Stack graphs: Name resolution at scale

We present stack graphs, an extension of Visser et al.'s scope graphs framework. Stack graphs power Precise Code Navigation at GitHub, allowing users to navigate name binding references both within and across repositories. Like scope graphs, stack graphs encode the name binding information about a program in a graph structure, in which paths represent valid name bindings. Resolving a reference to its definition is then implemented with a simple path-finding search. GitHub hosts millions of repositories, containing petabytes of total code, implemented in hundreds of different programming languages, and receiving thousands of pushes per minute. To support this scale, we ensure that the graph construction and path-finding judgments are file-incremental: for each source file, we create an isolated subgraph without any knowledge of, or visibility into, any other file in the program. This lets us eliminate the storage and compute costs of reanalyzing file versions that we have already seen. Since most commits change a small fraction of the files in a repository, this greatly amortizes the operational costs of indexing large, frequently changed repositories over time. To handle type-directed name lookups (which require "pausing" the current lookup to resolve another name), our name resolution algorithm maintains a stack of the currently paused (but still pending) lookups. Stack graphs can be constructed via a purely syntactic analysis of the program's source code, using a new declarative graph construction language. This means that we can extract name binding information for every repository without any per-package configuration, and without having to invoke an arbitrary, untrusted, package-specific build process.

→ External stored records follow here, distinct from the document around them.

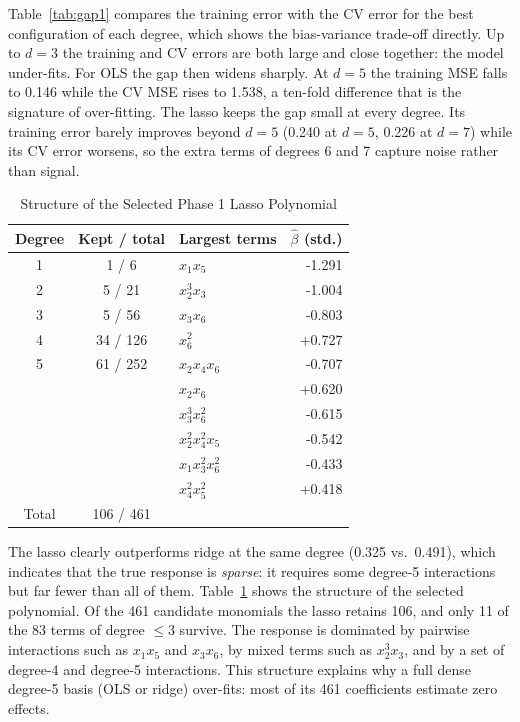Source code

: \documentclass[conference]{IEEEtran}
\begin{document}
Table~\ref{tab:gap1} compares the training error with the CV error for the best configuration of each degree, which shows the bias-variance trade-off directly. Up to $d=3$ the training and CV errors are both large and close together: the model under-fits. For OLS the gap then widens sharply. At $d=5$ the training MSE falls to 0.146 while the CV MSE rises to 1.538, a ten-fold difference that is the signature of over-fitting. The lasso keeps the gap small at every degree. Its training error barely improves beyond $d=5$ (0.240 at $d=5$, 0.226 at $d=7$) while its CV error worsens, so the extra terms of degrees 6 and 7 capture noise rather than signal.

\begin{table}[!t]
\renewcommand{\arraystretch}{1.12}
\caption{Structure of the Selected Phase 1 Lasso Polynomial}
\label{tab:lasso}
\centering\footnotesize
\setlength{\tabcolsep}{4pt}
\begin{tabular}{@{}cc|lr@{}}
\toprule
Degree & Kept / total & Largest terms & $\hat\beta$ (std.) \\
\midrule
1 & 1 / 6 & $x_{1}x_{5}$ & -1.291 \\
2 & 5 / 21 & $x_{2}^{3}x_{3}$ & -1.004 \\
3 & 5 / 56 & $x_{3}x_{6}$ & -0.803 \\
4 & 34 / 126 & $x_{6}^{2}$ & +0.727 \\
5 & 61 / 252 & $x_{2}x_{4}x_{6}$ & -0.707 \\
& & $x_{2}x_{6}$ & +0.620 \\
& & $x_{3}^{3}x_{6}^{2}$ & -0.615 \\
& & $x_{2}^{2}x_{4}^{2}x_{5}$ & -0.542 \\
& & $x_{1}x_{3}^{2}x_{6}^{2}$ & -0.433 \\
& & $x_{4}^{2}x_{5}^{2}$ & +0.418 \\
\midrule
Total & 106 / 461 & & \\
\bottomrule
\end{tabular}
\end{table}

The lasso clearly outperforms ridge at the same degree (0.325 vs.\ 0.491), which indicates that the true response is \emph{sparse}: it requires some degree-5 interactions but far fewer than all of them. Table~\ref{tab:lasso} shows the structure of the selected polynomial. Of the 461 candidate monomials the lasso retains 106, and only 11 of the 83 terms of degree $\le3$ survive. The response is dominated by pairwise interactions such as $x_1x_5$ and $x_3x_6$, by mixed terms such as $x_2^3x_3$, and by a set of degree-4 and degree-5 interactions. This structure explains why a full dense degree-5 basis (OLS or ridge) over-fits: most of its 461 coefficients estimate zero effects.
\end{document}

翻译：我们提出Stack图，这是对Visser等人作用域图框架的扩展。Stack图驱动了GitHub上的精准代码导航功能，使用户能够跨仓库及仓库内解析名称绑定引用。与作用域图类似，Stack图将程序中的名称绑定信息编码为图结构，其中路径表示有效的名称绑定关系。解析引用的定义通过简单的路径搜索实现。GitHub托管着数百万个仓库，包含PB级代码总量，涉及数百种编程语言，每分钟处理数千次推送。为支持此规模，我们确保图构建与路径搜索判定是文件增量的：每个源文件创建独立子图，无需感知或访问程序中的其他文件。这使我们能够消除已分析文件版本的存储与计算开销。由于大多数提交仅修改仓库中的少量文件，这种方法可大幅摊销频繁变动的大型仓库的索引运维成本。为处理类型导向的名称查找（需"暂停"当前查找以解析其他名称），我们的名称解析算法维护了当前已暂停但待处理的查找栈。Stack图可通过纯语法分析构建，采用新型声明式图构建语言，这意味着我们无需逐包配置即可提取每个仓库的名称绑定信息，也无需调用任意的、不可信的、包特定的构建流程。